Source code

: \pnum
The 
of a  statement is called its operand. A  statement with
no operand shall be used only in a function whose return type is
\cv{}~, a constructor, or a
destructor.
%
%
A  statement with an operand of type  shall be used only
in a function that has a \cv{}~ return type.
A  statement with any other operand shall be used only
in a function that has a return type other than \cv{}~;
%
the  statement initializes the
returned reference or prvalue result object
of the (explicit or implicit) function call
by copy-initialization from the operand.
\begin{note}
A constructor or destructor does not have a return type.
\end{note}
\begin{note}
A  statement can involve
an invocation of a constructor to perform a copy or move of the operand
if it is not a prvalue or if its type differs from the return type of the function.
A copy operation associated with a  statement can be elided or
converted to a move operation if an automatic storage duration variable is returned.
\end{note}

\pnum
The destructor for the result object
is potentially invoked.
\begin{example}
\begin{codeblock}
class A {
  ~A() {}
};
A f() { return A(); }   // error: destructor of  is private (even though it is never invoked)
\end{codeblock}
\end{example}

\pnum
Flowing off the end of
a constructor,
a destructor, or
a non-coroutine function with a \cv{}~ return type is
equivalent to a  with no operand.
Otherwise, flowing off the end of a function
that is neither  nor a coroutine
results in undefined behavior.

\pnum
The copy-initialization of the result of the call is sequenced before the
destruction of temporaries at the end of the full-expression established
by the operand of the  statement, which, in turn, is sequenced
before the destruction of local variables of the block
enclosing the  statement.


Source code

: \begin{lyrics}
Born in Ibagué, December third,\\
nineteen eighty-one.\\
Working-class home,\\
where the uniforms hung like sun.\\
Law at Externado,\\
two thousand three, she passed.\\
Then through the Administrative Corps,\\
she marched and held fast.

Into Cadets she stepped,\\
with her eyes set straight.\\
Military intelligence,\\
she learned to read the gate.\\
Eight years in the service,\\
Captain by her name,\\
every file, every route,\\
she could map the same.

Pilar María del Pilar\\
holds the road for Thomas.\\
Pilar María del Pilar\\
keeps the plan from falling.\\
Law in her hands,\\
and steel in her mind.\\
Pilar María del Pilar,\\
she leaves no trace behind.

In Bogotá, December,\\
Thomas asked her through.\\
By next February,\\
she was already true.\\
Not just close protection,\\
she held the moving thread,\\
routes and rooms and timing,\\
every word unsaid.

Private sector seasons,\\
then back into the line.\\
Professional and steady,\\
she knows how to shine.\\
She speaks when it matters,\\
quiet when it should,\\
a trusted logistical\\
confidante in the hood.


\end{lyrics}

........

YOUR OBJECTIVE: Starting with the first line above and ending with the line that holds "of the (explicit or implicit) function call", restate each line word for word and add nothing else.

FINISHED EXERCISE:
Source code

: \pnum
The 
of a  statement is called its operand. A  statement with
no operand shall be used only in a function whose return type is
\cv{}~, a constructor, or a
destructor.
%
%
A  statement with an operand of type  shall be used only
in a function that has a \cv{}~ return type.
A  statement with any other operand shall be used only
in a function that has a return type other than \cv{}~;
%
the  statement initializes the
returned reference or prvalue result object
of the (explicit or implicit) function call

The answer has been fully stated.